Houston Chronicle, April 16, 2000, p. 5-C.

By Robert Jensen

 

As the protests in the streets of Washington, DC, unfold on Sunday at the International Monetary Fund and the World Bank meeting, the focus will be on complex fiscal and monetary policy questions. But the underlying struggle is over more basic questions:

What is an economy for, and what does it mean to be a human being in the modern world?

Is an economy simply a system and set of institutions to maximize production no matter what the cost to people and the planet? Or should the goal of an economy be to create conditions under which free human beings can tap their creative potential and work collectively to fashion a sustainable world?

Is money the only measure of value, or does real wealth come from the living capital of the planet?

Do we judge an economy solely on market values? Or do solidarity, compassion and love have a place -- not just in our families and intimate lives, but in public as well, in the way we collectively define ourselves?

These issues arose when a political colleague and I recently debated two business school professors on the question of corporate responsibility. During the discussion, I talked about the sadness that I so often feel living in a society in which such human values are not only marginalized but mocked because they are inconsistent with the demands of the economy. The most vulnerable -- the poor, children, the aged, the sick -- suffer most from this state of affairs. But we all suffer because the conception of human nature inherent in our economy is so debased.

Make no mistake: The view of human nature that underlies corporate capitalism is inhumane and anti-human. We are told that people will respond only to crass self-interest and greed, and hence our economic institutions are built on that notion.

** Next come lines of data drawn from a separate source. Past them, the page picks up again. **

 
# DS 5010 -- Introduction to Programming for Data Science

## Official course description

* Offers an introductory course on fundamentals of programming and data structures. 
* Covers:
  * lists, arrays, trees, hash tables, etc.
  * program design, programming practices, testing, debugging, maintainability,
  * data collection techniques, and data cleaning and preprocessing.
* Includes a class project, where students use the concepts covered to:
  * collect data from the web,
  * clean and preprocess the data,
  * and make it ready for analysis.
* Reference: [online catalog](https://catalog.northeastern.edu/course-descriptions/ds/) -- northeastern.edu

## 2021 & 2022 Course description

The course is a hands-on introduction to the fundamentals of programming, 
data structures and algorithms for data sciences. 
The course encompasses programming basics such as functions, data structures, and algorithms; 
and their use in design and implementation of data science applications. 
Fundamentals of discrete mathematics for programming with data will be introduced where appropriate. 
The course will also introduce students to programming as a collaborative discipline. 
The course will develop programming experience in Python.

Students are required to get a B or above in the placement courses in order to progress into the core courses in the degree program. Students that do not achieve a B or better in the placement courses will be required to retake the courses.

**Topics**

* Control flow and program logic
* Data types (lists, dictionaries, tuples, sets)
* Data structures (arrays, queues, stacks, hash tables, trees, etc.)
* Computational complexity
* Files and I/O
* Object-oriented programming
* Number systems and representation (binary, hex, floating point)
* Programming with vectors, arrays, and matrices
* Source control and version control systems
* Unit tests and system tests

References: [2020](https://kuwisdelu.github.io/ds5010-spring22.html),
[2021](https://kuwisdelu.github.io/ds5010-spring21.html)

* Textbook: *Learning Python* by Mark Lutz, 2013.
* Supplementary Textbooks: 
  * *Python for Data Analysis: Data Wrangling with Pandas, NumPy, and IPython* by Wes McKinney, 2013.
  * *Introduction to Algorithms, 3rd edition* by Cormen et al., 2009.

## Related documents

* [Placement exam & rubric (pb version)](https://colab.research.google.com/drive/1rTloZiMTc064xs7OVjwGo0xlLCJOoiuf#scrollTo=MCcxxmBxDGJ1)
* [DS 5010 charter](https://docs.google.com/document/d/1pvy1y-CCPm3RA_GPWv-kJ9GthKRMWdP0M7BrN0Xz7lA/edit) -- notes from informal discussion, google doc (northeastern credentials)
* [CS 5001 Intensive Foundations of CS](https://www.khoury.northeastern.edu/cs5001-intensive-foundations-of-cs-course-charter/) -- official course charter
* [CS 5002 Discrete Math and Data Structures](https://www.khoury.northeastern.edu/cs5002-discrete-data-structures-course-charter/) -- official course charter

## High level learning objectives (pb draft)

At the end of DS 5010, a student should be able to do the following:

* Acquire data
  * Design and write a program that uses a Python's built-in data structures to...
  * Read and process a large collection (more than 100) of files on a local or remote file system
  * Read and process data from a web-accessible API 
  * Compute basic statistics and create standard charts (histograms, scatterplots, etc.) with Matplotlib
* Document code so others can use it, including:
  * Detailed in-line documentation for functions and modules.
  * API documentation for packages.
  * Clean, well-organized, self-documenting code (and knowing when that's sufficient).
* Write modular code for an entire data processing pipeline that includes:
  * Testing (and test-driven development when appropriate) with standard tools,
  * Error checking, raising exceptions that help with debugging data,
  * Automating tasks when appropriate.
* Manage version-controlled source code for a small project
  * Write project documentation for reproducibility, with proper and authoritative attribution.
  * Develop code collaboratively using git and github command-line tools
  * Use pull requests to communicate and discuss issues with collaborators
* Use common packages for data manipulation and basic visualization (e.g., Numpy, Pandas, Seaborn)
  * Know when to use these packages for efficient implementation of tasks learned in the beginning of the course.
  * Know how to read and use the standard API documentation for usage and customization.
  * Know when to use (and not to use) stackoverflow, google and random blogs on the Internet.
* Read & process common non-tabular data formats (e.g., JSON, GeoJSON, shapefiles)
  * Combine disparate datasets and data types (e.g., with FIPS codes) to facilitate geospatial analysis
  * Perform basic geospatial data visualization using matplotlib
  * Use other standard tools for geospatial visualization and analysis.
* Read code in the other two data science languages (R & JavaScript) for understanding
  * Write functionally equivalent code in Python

Then, when people often do act on self-interest and greed in a system that rewards such behavior, we are told, "See, look at how greedy people are."

It is our task not to accept such facile logic, to reject former British Prime Minister Margaret Thatcher's famous dictate "There is no alternative." There are, of course, alternatives. There is nothing natural or inevitable about capitalism and its underlying assertions about human nature.

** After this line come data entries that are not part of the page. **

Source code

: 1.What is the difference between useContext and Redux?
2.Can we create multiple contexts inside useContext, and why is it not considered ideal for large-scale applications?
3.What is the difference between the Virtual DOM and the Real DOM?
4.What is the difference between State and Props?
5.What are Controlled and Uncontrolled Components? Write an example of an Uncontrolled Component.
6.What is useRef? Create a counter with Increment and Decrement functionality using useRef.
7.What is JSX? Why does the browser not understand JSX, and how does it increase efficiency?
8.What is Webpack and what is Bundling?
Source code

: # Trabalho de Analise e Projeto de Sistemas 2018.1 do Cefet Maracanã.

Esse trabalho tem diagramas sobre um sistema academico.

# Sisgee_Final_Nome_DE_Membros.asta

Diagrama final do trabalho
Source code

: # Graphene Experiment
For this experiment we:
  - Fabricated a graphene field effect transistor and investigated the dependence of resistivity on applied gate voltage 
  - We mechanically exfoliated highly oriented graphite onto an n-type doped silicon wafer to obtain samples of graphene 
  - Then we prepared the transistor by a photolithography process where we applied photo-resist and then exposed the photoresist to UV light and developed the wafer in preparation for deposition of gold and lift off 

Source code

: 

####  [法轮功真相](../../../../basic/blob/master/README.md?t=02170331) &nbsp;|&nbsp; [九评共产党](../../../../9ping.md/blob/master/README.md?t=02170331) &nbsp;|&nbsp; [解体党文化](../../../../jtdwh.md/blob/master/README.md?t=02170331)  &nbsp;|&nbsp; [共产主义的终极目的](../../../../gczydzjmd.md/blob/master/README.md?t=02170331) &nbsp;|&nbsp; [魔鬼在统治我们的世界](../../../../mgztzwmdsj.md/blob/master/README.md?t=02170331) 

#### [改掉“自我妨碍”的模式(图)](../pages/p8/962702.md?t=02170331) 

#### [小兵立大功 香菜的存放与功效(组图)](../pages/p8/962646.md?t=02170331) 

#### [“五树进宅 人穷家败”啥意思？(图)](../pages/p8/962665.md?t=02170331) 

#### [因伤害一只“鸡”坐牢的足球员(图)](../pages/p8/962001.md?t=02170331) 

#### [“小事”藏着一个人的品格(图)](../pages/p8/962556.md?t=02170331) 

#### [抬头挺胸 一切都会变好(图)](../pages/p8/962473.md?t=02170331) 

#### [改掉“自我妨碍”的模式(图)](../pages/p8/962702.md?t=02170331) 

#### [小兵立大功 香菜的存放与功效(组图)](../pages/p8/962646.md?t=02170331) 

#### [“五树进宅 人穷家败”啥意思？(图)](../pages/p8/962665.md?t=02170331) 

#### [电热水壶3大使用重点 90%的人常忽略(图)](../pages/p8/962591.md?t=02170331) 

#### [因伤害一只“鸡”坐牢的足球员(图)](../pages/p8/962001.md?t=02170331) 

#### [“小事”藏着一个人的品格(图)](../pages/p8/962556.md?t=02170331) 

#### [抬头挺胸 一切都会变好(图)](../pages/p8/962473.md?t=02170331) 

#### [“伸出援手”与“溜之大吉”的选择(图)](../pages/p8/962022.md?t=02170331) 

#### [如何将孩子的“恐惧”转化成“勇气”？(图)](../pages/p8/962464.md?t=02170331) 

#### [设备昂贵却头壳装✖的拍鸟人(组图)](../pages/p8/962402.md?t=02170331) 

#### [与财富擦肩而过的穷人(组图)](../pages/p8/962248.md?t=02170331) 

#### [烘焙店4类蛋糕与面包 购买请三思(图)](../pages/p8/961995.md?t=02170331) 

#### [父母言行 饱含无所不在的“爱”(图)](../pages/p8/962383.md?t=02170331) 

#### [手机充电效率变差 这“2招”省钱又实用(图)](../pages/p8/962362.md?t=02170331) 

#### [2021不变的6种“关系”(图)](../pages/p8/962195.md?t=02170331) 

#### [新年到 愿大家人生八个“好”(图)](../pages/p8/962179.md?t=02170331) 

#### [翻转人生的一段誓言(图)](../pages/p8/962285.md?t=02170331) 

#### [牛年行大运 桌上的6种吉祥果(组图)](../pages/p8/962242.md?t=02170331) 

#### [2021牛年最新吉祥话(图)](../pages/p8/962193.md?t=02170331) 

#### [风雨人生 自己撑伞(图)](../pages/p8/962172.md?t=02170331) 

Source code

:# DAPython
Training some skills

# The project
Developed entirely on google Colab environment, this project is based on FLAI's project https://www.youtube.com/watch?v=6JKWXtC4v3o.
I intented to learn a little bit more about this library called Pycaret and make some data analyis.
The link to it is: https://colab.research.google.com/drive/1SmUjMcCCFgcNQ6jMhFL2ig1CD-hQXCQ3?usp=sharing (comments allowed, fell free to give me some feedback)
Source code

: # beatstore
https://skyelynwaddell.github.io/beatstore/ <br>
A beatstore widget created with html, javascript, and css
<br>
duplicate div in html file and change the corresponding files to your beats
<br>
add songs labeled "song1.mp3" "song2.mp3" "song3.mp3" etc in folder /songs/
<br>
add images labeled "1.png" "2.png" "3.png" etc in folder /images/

We all have experienced situations in which we put aside crass calculations about self-interest and acted out of a sense of solidarity, an understanding that to be fully human means meaningful connection with others. We also all have been, at some time, selfish and greedy. Both are part of human nature. The question is, do we build institutions that encourage our capacity for kindness or for cruelty?

An economy is the product of human choices. By definition, we can choose differently. For example, we can choose to eliminate IMF and World Bank lending policies that undercut education, health and social services in the developing world in order to maximize profits in the developed world. We can simply abandon these "structural adjustment" policies, which adjust the lives of ordinary people downward.

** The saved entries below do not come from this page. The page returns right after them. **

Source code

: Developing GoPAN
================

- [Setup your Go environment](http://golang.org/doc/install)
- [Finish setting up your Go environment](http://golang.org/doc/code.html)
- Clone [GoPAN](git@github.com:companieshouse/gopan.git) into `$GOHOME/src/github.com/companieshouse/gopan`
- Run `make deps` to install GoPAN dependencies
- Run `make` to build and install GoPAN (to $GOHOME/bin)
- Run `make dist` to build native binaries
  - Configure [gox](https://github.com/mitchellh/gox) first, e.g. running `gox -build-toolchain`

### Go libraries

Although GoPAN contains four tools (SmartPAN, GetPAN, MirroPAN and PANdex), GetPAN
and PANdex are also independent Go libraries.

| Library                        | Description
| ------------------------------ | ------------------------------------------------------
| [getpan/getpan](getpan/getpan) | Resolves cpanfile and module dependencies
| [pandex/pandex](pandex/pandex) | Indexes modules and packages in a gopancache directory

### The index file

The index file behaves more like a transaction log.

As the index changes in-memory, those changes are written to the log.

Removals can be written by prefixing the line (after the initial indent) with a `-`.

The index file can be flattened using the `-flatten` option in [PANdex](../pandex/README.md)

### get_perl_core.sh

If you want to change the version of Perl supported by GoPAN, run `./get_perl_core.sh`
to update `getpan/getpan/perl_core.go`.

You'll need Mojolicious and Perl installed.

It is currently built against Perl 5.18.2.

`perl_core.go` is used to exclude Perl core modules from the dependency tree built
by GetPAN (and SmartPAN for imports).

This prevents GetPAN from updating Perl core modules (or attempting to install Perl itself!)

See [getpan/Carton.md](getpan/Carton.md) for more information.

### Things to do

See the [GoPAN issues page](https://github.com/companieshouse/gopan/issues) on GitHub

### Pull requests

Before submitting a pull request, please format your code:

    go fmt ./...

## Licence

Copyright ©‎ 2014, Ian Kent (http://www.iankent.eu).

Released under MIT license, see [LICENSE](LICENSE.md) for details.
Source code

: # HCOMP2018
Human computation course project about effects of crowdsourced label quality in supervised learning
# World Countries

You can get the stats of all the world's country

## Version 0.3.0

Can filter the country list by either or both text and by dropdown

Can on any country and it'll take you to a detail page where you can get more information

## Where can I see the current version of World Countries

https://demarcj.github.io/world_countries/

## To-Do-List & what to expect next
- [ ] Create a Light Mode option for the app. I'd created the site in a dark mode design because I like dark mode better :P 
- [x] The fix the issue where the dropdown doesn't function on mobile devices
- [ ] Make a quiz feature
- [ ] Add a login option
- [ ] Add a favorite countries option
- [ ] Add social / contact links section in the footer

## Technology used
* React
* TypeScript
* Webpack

We can realize that a minimal sense of justice means the First World must forgive the debt it has imposed on the Third World and begin to talk about a real moral accounting for colonialism through the First World paying reparations.

And, when our collective moral imagination has developed enough, we can begin to design a world in which corporations are not allowed to trample over people in pursuit of profits.

That world may not be as far away as we think. After our business school debate, an MBA student came up to me and thanked us for being willing to speak before a group that was so hostile to our message. "I don't agree with everything you said, and I am going to go into business," he told me. Then his voice wavered a bit, and he said, "But what you said touched me."

That moment -- a connection between two people, standing in a building constructed to teach people to honor greed -- touched me as well. It was a reminder of those other values, of the possibility of alternatives. The only question is whether together we have the courage to create them.

Jensen is a professor in the Department of Journalism at the University of Texas at Austin. He can be reached at rjensen@uts.cc.utexas.edu. Other writings are available online at http://uts.cc.utexas.edu/~rjensen/freelance.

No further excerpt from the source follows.